──────── Information shown ────────
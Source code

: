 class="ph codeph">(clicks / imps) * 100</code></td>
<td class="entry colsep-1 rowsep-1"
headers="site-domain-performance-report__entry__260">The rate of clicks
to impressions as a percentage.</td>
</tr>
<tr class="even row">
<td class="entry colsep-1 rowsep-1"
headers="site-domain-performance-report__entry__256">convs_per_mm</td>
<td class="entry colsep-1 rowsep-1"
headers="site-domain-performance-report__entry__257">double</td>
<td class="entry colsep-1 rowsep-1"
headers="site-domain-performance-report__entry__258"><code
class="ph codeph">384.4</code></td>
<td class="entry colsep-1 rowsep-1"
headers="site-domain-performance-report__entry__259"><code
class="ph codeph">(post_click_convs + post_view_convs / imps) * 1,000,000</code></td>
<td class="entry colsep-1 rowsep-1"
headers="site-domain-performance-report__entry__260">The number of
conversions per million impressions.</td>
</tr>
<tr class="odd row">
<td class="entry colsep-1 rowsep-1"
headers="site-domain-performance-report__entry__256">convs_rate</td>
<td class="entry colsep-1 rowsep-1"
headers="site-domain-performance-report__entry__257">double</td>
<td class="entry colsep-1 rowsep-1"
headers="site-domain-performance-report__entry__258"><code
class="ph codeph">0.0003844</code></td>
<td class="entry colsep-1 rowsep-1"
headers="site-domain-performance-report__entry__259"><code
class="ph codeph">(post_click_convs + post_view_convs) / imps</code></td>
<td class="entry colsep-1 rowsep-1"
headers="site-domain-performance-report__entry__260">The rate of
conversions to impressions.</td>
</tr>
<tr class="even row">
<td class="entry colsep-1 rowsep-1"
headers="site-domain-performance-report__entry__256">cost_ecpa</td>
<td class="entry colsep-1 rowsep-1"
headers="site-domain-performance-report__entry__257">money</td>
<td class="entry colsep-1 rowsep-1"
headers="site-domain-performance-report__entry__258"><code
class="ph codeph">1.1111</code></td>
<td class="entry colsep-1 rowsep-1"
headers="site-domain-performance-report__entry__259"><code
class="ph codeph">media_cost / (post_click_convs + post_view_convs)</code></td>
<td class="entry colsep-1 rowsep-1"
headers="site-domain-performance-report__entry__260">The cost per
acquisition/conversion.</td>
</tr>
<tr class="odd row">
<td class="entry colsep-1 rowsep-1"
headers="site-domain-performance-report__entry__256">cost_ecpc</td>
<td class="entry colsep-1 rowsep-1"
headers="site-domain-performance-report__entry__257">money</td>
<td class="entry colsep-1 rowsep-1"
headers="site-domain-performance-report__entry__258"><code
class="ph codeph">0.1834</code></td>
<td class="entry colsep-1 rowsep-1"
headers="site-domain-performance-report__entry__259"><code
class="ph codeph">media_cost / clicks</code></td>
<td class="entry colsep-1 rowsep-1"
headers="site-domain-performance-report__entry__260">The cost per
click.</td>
────────
→ **Work request**
Of the lines above, show those in which "codeph" appears.

→ **The completed task**
: class="ph codeph">(clicks / imps) * 100</code></td>
class="ph codeph">384.4</code></td>
class="ph codeph">(post_click_convs + post_view_convs / imps) * 1,000,000</code></td>
class="ph codeph">0.0003844</code></td>
class="ph codeph">(post_click_convs + post_view_convs) / imps</code></td>
class="ph codeph">1.1111</code></td>
class="ph codeph">media_cost / (post_click_convs + post_view_convs)</code></td>
class="ph codeph">0.1834</code></td>
class="ph codeph">media_cost / clicks</code></td>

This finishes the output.